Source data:
■ ■ ■ ■ ■

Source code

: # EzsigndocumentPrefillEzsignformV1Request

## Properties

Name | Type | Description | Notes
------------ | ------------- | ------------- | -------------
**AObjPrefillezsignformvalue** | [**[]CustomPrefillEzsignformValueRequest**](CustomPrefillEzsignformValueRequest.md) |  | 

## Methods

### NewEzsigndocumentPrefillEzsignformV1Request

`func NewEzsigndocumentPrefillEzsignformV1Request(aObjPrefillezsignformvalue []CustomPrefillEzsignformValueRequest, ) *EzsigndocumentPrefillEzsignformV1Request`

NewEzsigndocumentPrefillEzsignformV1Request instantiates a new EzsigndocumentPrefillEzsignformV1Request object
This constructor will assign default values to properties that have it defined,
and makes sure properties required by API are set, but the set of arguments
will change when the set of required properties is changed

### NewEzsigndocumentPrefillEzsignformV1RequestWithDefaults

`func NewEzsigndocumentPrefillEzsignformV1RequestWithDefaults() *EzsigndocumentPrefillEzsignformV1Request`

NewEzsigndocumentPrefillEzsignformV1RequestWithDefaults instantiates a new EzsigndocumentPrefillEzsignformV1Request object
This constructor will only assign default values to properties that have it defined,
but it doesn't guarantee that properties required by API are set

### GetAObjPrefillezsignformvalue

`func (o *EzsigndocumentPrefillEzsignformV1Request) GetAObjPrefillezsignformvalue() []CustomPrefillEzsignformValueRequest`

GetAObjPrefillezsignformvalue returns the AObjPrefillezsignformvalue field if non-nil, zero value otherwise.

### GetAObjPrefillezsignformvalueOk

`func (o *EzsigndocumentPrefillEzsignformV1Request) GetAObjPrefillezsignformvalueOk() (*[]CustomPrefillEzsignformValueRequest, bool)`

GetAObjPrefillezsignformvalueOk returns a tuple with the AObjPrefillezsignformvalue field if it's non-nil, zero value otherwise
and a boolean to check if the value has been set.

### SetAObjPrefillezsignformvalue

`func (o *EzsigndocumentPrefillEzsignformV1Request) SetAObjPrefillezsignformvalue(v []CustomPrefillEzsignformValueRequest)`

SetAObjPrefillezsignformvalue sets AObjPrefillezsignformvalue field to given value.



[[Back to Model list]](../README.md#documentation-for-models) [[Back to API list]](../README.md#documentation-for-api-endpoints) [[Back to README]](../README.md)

■ ■ ■ ■ ■

Only the last part of the entries above is needed: please copy the line with "### SetAObjPrefillezsignformvalue" and each line after it exactly.

Task result –
### SetAObjPrefillezsignformvalue

`func (o *EzsigndocumentPrefillEzsignformV1Request) SetAObjPrefillezsignformvalue(v []CustomPrefillEzsignformValueRequest)`

SetAObjPrefillezsignformvalue sets AObjPrefillezsignformvalue field to given value.



[[Back to Model list]](../README.md#documentation-for-models) [[Back to API list]](../README.md#documentation-for-api-endpoints) [[Back to README]](../README.md)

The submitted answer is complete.